Separately, Williams announced the addition of Mitchell I. Quain to the Company’s Board, bringing the total number of directors to seven. Mr. Quain is a member of the Executive Council of American Securities, a private equity firm, and previously served as a Senior Advisor to the Carlyle Group, another private equity firm, as well as in various roles at One Equity Partners, ACI Capital, ABN AMRO, Furman Selz and Wertheim. He currently serves on the boards of AstroNova, Digirad, and Kensington Capital Acquisition Corp., having previously been on the boards of major industrial companies including HEICO, Magnetek, and Tecumseh Products, among others. He received his B.S. in Electrical Engineering from the University of Pennsylvania in 1973 and M.B.A. from Harvard in 1975. He has also served for over 10 years on the University of Pennsylvania’s Board of Trustees.

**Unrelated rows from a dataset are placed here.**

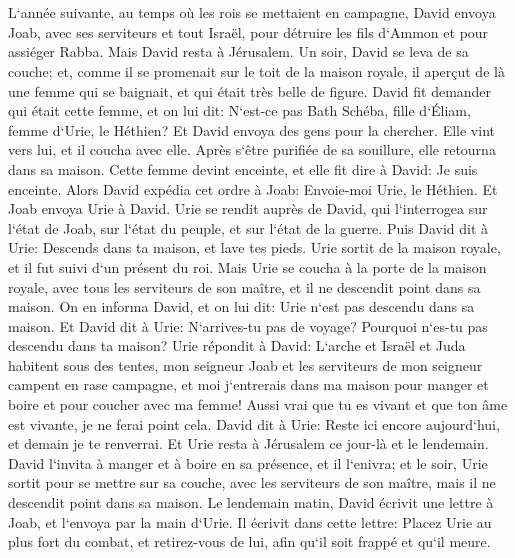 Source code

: \chapter{}

\verse L`année suivante, au temps où les rois se mettaient en campagne, David envoya Joab, avec ses serviteurs et tout Israël, pour détruire les fils d`Ammon et pour assiéger Rabba. Mais David resta à Jérusalem. 
\verse Un soir, David se leva de sa couche; et, comme il se promenait sur le toit de la maison royale, il aperçut de là une femme qui se baignait, et qui était très belle de figure. 
\verse David fit demander qui était cette femme, et on lui dit: N`est-ce pas Bath Schéba, fille d`Éliam, femme d`Urie, le Héthien? 
\verse Et David envoya des gens pour la chercher. Elle vint vers lui, et il coucha avec elle. Après s`être purifiée de sa souillure, elle retourna dans sa maison. 
\verse Cette femme devint enceinte, et elle fit dire à David: Je suis enceinte. 
\verse Alors David expédia cet ordre à Joab: Envoie-moi Urie, le Héthien. Et Joab envoya Urie à David. 
\verse Urie se rendit auprès de David, qui l`interrogea sur l`état de Joab, sur l`état du peuple, et sur l`état de la guerre. 
\verse Puis David dit à Urie: Descends dans ta maison, et lave tes pieds. Urie sortit de la maison royale, et il fut suivi d`un présent du roi. 
\verse Mais Urie se coucha à la porte de la maison royale, avec tous les serviteurs de son maître, et il ne descendit point dans sa maison. 
\verse On en informa David, et on lui dit: Urie n`est pas descendu dans sa maison. Et David dit à Urie: N`arrives-tu pas de voyage? Pourquoi n`es-tu pas descendu dans ta maison? 
\verse Urie répondit à David: L`arche et Israël et Juda habitent sous des tentes, mon seigneur Joab et les serviteurs de mon seigneur campent en rase campagne, et moi j`entrerais dans ma maison pour manger et boire et pour coucher avec ma femme! Aussi vrai que tu es vivant et que ton âme est vivante, je ne ferai point cela. 
\verse David dit à Urie: Reste ici encore aujourd`hui, et demain je te renverrai. Et Urie resta à Jérusalem ce jour-là et le lendemain. 
\verse David l`invita à manger et à boire en sa présence, et il l`enivra; et le soir, Urie sortit pour se mettre sur sa couche, avec les serviteurs de son maître, mais il ne descendit point dans sa maison. 
\verse Le lendemain matin, David écrivit une lettre à Joab, et l`envoya par la main d`Urie. 
\verse Il écrivit dans cette lettre: Placez Urie au plus fort du combat, et retirez-vous de lui, afin qu`il soit frappé et qu`il meure.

“We’re very pleased to welcome Mitch Quain to Williams’ Board of Directors,” said Charles Macaluso, Chairman of the Board. “Mitch has many decades of experience in financial management, strategic planning, and corporate governance. His expertise and past board responsibilities will prove invaluable as the Company continues to pursue its ambitious strategic plan. We look forward to having him contribute to Williams’ future success.”

About Williams

Williams Industrial Services Group has been safely helping plant owners and operators enhance asset value for more than 50 years. The Company provides a broad range of construction, maintenance and modification, and support services to customers in energy and industrial end markets. Williams’ mission is to be the preferred provider of construction, maintenance, and specialty services through commitment to superior safety performance, focus on innovation, and dedication to delivering unsurpassed value to its customers.

Additional information about Williams can be found on its website: www.wisgrp.com.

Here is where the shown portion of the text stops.